-- TRY IT --
Please return every line in the entries below with the word "usage" in it.

-- RECORDS FOR THE EXERCISE --

Start of Block

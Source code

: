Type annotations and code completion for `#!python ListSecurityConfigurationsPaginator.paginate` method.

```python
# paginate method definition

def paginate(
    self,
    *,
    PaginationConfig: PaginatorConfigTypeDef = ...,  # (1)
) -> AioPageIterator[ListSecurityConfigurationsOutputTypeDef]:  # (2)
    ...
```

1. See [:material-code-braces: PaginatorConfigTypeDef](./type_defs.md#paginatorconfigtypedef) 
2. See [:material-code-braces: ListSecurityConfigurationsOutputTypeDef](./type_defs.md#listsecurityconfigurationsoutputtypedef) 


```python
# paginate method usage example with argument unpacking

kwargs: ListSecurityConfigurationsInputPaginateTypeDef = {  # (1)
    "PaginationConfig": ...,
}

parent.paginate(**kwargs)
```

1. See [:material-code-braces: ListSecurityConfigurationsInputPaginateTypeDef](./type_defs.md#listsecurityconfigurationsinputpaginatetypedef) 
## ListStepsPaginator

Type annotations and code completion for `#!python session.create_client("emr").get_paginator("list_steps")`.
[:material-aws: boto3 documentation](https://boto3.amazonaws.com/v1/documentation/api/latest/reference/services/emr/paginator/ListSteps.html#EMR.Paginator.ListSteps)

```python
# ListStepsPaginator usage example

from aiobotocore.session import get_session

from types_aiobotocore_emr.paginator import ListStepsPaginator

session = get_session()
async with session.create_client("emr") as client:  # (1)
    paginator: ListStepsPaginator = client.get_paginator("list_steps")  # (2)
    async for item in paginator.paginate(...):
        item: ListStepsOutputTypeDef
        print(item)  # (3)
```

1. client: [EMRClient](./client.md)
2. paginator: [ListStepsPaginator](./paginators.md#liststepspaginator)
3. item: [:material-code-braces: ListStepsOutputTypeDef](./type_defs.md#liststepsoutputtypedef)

End of Block
Start of Block

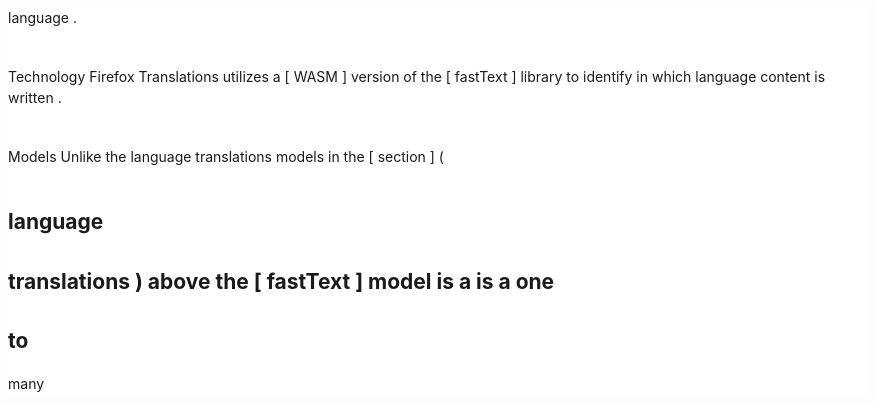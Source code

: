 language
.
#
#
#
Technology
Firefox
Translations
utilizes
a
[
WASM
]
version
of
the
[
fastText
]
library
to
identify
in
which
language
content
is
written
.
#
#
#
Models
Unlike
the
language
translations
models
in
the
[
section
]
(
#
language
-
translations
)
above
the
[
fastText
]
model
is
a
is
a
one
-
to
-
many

End of Block

-- EXPECTED OUTPUT --
# paginate method usage example with argument unpacking
# ListStepsPaginator usage example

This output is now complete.